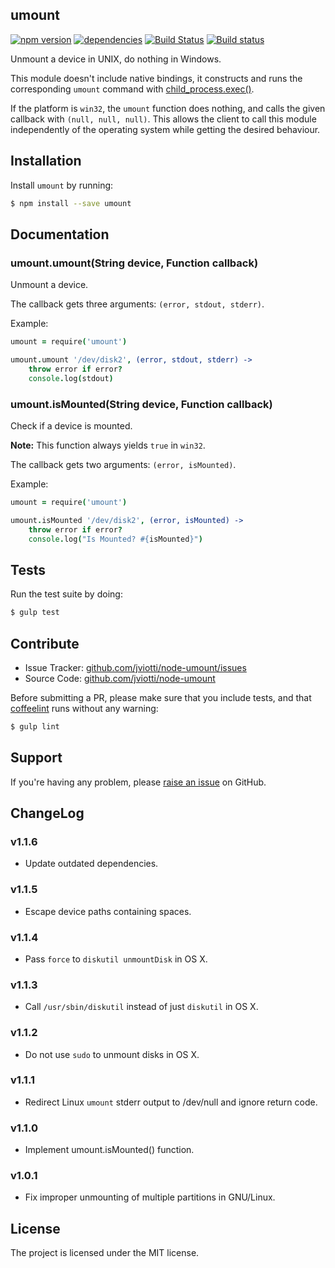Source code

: umount
------

[![npm version](https://badge.fury.io/js/umount.svg)](http://badge.fury.io/js/umount)
[![dependencies](https://david-dm.org/jviotti/node-umount.png)](https://david-dm.org/jviotti/node-umount.png)
[![Build Status](https://travis-ci.org/jviotti/node-umount.svg?branch=master)](https://travis-ci.org/jviotti/node-umount)
[![Build status](https://ci.appveyor.com/api/projects/status/q90qlg6w6x3ifte1?svg=true)](https://ci.appveyor.com/project/jviotti/node-umount)

Unmount a device in UNIX, do nothing in Windows.

This module doesn't include native bindings, it constructs and runs the
corresponding `umount` command with [child_process.exec()](https://nodejs.org/api/child_process.html#child_process_child_process_exec_command_options_callback).

If the platform is `win32`, the `umount` function does nothing, and calls the given callback with `(null, null, null)`. This allows the client to call this module independently of the operating system while getting the desired behaviour.

Installation
------------

Install `umount` by running:

```sh
$ npm install --save umount
```

Documentation
-------------

### umount.umount(String device, Function callback)

Unmount a device.

The callback gets three arguments: `(error, stdout, stderr)`.

Example:

```coffee
umount = require('umount') 

umount.umount '/dev/disk2', (error, stdout, stderr) ->
	throw error if error?
	console.log(stdout)
```

### umount.isMounted(String device, Function callback)

Check if a device is mounted.

**Note:** This function always yields `true` in `win32`.

The callback gets two arguments: `(error, isMounted)`.

Example:

```coffee
umount = require('umount') 

umount.isMounted '/dev/disk2', (error, isMounted) ->
	throw error if error?
	console.log("Is Mounted? #{isMounted}")
```

Tests
-----

Run the test suite by doing:

```sh
$ gulp test
```

Contribute
----------

- Issue Tracker: [github.com/jviotti/node-umount/issues](https://github.com/jviotti/node-umount/issues)
- Source Code: [github.com/jviotti/node-umount](https://github.com/jviotti/node-umount)

Before submitting a PR, please make sure that you include tests, and that [coffeelint](http://www.coffeelint.org/) runs without any warning:

```sh
$ gulp lint
```

Support
-------

If you're having any problem, please [raise an issue](https://github.com/jviotti/node-umount/issues/new) on GitHub.

ChangeLog
---------

### v1.1.6

- Update outdated dependencies.

### v1.1.5

- Escape device paths containing spaces.

### v1.1.4

- Pass `force` to `diskutil unmountDisk` in OS X.

### v1.1.3

- Call `/usr/sbin/diskutil` instead of just `diskutil` in OS X.

### v1.1.2

- Do not use `sudo` to unmount disks in OS X.

### v1.1.1

- Redirect Linux `umount` stderr output to /dev/null and ignore return code.

### v1.1.0

- Implement umount.isMounted() function.

### v1.0.1

- Fix improper unmounting of multiple partitions in GNU/Linux.

License
-------

The project is licensed under the MIT license.
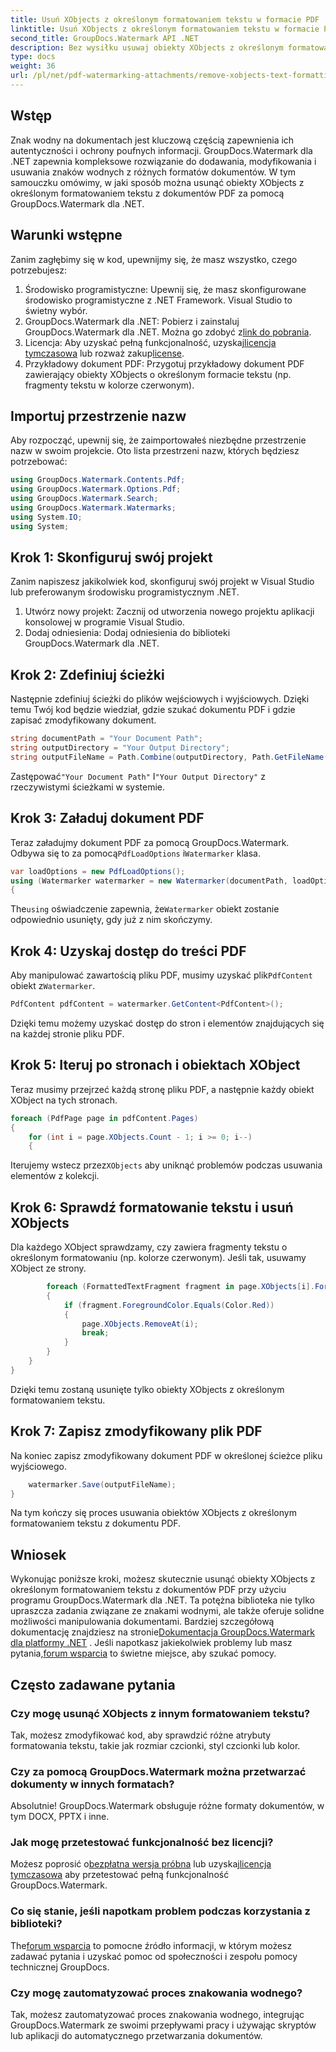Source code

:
 ```yaml
---
title: Usuń XObjects z określonym formatowaniem tekstu w formacie PDF
linktitle: Usuń XObjects z określonym formatowaniem tekstu w formacie PDF
second_title: GroupDocs.Watermark API .NET
description: Bez wysiłku usuwaj obiekty XObjects z określonym formatowaniem tekstu z plików PDF za pomocą GroupDocs.Watermark dla .NET. Postępuj zgodnie z naszym przewodnikiem, aby bezproblemowo manipulować dokumentami.
type: docs
weight: 36
url: /pl/net/pdf-watermarking-attachments/remove-xobjects-text-formatting-pdf/
---
```

## Wstęp
Znak wodny na dokumentach jest kluczową częścią zapewnienia ich autentyczności i ochrony poufnych informacji. GroupDocs.Watermark dla .NET zapewnia kompleksowe rozwiązanie do dodawania, modyfikowania i usuwania znaków wodnych z różnych formatów dokumentów. W tym samouczku omówimy, w jaki sposób można usunąć obiekty XObjects z określonym formatowaniem tekstu z dokumentów PDF za pomocą GroupDocs.Watermark dla .NET.
## Warunki wstępne
Zanim zagłębimy się w kod, upewnijmy się, że masz wszystko, czego potrzebujesz:
1. Środowisko programistyczne: Upewnij się, że masz skonfigurowane środowisko programistyczne z .NET Framework. Visual Studio to świetny wybór.
2.  GroupDocs.Watermark dla .NET: Pobierz i zainstaluj GroupDocs.Watermark dla .NET. Można go zdobyć z[link do pobrania](https://releases.groupdocs.com/Watermark/net/).
3.  Licencja: Aby uzyskać pełną funkcjonalność, uzyskaj[licencja tymczasowa](https://purchase.groupdocs.com/temporary-licencja/) lub rozważ zakup[license](https://purchase.groupdocs.com/buy).
4. Przykładowy dokument PDF: Przygotuj przykładowy dokument PDF zawierający obiekty XObjects o określonym formacie tekstu (np. fragmenty tekstu w kolorze czerwonym).

## Importuj przestrzenie nazw
Aby rozpocząć, upewnij się, że zaimportowałeś niezbędne przestrzenie nazw w swoim projekcie. Oto lista przestrzeni nazw, których będziesz potrzebować:
```csharp
using GroupDocs.Watermark.Contents.Pdf;
using GroupDocs.Watermark.Options.Pdf;
using GroupDocs.Watermark.Search;
using GroupDocs.Watermark.Watermarks;
using System.IO;
using System;
```
## Krok 1: Skonfiguruj swój projekt
Zanim napiszesz jakikolwiek kod, skonfiguruj swój projekt w Visual Studio lub preferowanym środowisku programistycznym .NET.
1. Utwórz nowy projekt: Zacznij od utworzenia nowego projektu aplikacji konsolowej w programie Visual Studio.
2. Dodaj odniesienia: Dodaj odniesienia do biblioteki GroupDocs.Watermark dla .NET.
## Krok 2: Zdefiniuj ścieżki
Następnie zdefiniuj ścieżki do plików wejściowych i wyjściowych. Dzięki temu Twój kod będzie wiedział, gdzie szukać dokumentu PDF i gdzie zapisać zmodyfikowany dokument.
```csharp
string documentPath = "Your Document Path";
string outputDirectory = "Your Output Directory";
string outputFileName = Path.Combine(outputDirectory, Path.GetFileName(documentPath));
```
 Zastępować`"Your Document Path"` I`"Your Output Directory"` z rzeczywistymi ścieżkami w systemie.
## Krok 3: Załaduj dokument PDF
 Teraz załadujmy dokument PDF za pomocą GroupDocs.Watermark. Odbywa się to za pomocą`PdfLoadOptions` i`Watermarker` klasa.
```csharp
var loadOptions = new PdfLoadOptions();
using (Watermarker watermarker = new Watermarker(documentPath, loadOptions))
{
```
 The`using` oświadczenie zapewnia, że`Watermarker` obiekt zostanie odpowiednio usunięty, gdy już z nim skończymy.
## Krok 4: Uzyskaj dostęp do treści PDF
 Aby manipulować zawartością pliku PDF, musimy uzyskać plik`PdfContent` obiekt z`Watermarker`.
```csharp
PdfContent pdfContent = watermarker.GetContent<PdfContent>();
```
Dzięki temu możemy uzyskać dostęp do stron i elementów znajdujących się na każdej stronie pliku PDF.
## Krok 5: Iteruj po stronach i obiektach XObject
Teraz musimy przejrzeć każdą stronę pliku PDF, a następnie każdy obiekt XObject na tych stronach.
```csharp
foreach (PdfPage page in pdfContent.Pages)
{
    for (int i = page.XObjects.Count - 1; i >= 0; i--)
    {
```
 Iterujemy wstecz przez`XObjects` aby uniknąć problemów podczas usuwania elementów z kolekcji.
## Krok 6: Sprawdź formatowanie tekstu i usuń XObjects
Dla każdego XObject sprawdzamy, czy zawiera fragmenty tekstu o określonym formatowaniu (np. kolorze czerwonym). Jeśli tak, usuwamy XObject ze strony.
```csharp
        foreach (FormattedTextFragment fragment in page.XObjects[i].FormattedTextFragments)
        {
            if (fragment.ForegroundColor.Equals(Color.Red))
            {
                page.XObjects.RemoveAt(i);
                break;
            }
        }
    }
}
```
Dzięki temu zostaną usunięte tylko obiekty XObjects z określonym formatowaniem tekstu.
## Krok 7: Zapisz zmodyfikowany plik PDF
Na koniec zapisz zmodyfikowany dokument PDF w określonej ścieżce pliku wyjściowego.
```csharp
    watermarker.Save(outputFileName);
}
```
Na tym kończy się proces usuwania obiektów XObjects z określonym formatowaniem tekstu z dokumentu PDF.

## Wniosek
Wykonując poniższe kroki, możesz skutecznie usunąć obiekty XObjects z określonym formatowaniem tekstu z dokumentów PDF przy użyciu programu GroupDocs.Watermark dla .NET. Ta potężna biblioteka nie tylko upraszcza zadania związane ze znakami wodnymi, ale także oferuje solidne możliwości manipulowania dokumentami. Bardziej szczegółową dokumentację znajdziesz na stronie[Dokumentacja GroupDocs.Watermark dla platformy .NET](https://reference.groupdocs.com/Watermark/net/) . Jeśli napotkasz jakiekolwiek problemy lub masz pytania,[forum wsparcia](https://forum.groupdocs.com/c/watermark/19) to świetne miejsce, aby szukać pomocy.
## Często zadawane pytania
### Czy mogę usunąć XObjects z innym formatowaniem tekstu?
Tak, możesz zmodyfikować kod, aby sprawdzić różne atrybuty formatowania tekstu, takie jak rozmiar czcionki, styl czcionki lub kolor.
### Czy za pomocą GroupDocs.Watermark można przetwarzać dokumenty w innych formatach?
Absolutnie! GroupDocs.Watermark obsługuje różne formaty dokumentów, w tym DOCX, PPTX i inne.
### Jak mogę przetestować funkcjonalność bez licencji?
 Możesz poprosić o[bezpłatna wersja próbna](https://releases.groupdocs.com/) lub uzyskaj[licencja tymczasowa](https://purchase.groupdocs.com/temporary-license/) aby przetestować pełną funkcjonalność GroupDocs.Watermark.
### Co się stanie, jeśli napotkam problem podczas korzystania z biblioteki?
 The[forum wsparcia](https://forum.groupdocs.com/c/watermark/19) to pomocne źródło informacji, w którym możesz zadawać pytania i uzyskać pomoc od społeczności i zespołu pomocy technicznej GroupDocs.
### Czy mogę zautomatyzować proces znakowania wodnego?
Tak, możesz zautomatyzować proces znakowania wodnego, integrując GroupDocs.Watermark ze swoimi przepływami pracy i używając skryptów lub aplikacji do automatycznego przetwarzania dokumentów.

——————————

Directions for this task:
The exact lines of the material above starting at the one that contains "Aby rozpocząć, upewnij" and ending at the one that contains "Teraz załadujmy dokument" are what to retype; leave out everything else.

Reply to the exercise:
Aby rozpocząć, upewnij się, że zaimportowałeś niezbędne przestrzenie nazw w swoim projekcie. Oto lista przestrzeni nazw, których będziesz potrzebować:
```csharp
using GroupDocs.Watermark.Contents.Pdf;
using GroupDocs.Watermark.Options.Pdf;
using GroupDocs.Watermark.Search;
using GroupDocs.Watermark.Watermarks;
using System.IO;
using System;
```
## Krok 1: Skonfiguruj swój projekt
Zanim napiszesz jakikolwiek kod, skonfiguruj swój projekt w Visual Studio lub preferowanym środowisku programistycznym .NET.
1. Utwórz nowy projekt: Zacznij od utworzenia nowego projektu aplikacji konsolowej w programie Visual Studio.
2. Dodaj odniesienia: Dodaj odniesienia do biblioteki GroupDocs.Watermark dla .NET.
## Krok 2: Zdefiniuj ścieżki
Następnie zdefiniuj ścieżki do plików wejściowych i wyjściowych. Dzięki temu Twój kod będzie wiedział, gdzie szukać dokumentu PDF i gdzie zapisać zmodyfikowany dokument.
```csharp
string documentPath = "Your Document Path";
string outputDirectory = "Your Output Directory";
string outputFileName = Path.Combine(outputDirectory, Path.GetFileName(documentPath));
```
 Zastępować`"Your Document Path"` I`"Your Output Directory"` z rzeczywistymi ścieżkami w systemie.
## Krok 3: Załaduj dokument PDF
 Teraz załadujmy dokument PDF za pomocą GroupDocs.Watermark. Odbywa się to za pomocą`PdfLoadOptions` i`Watermarker` klasa.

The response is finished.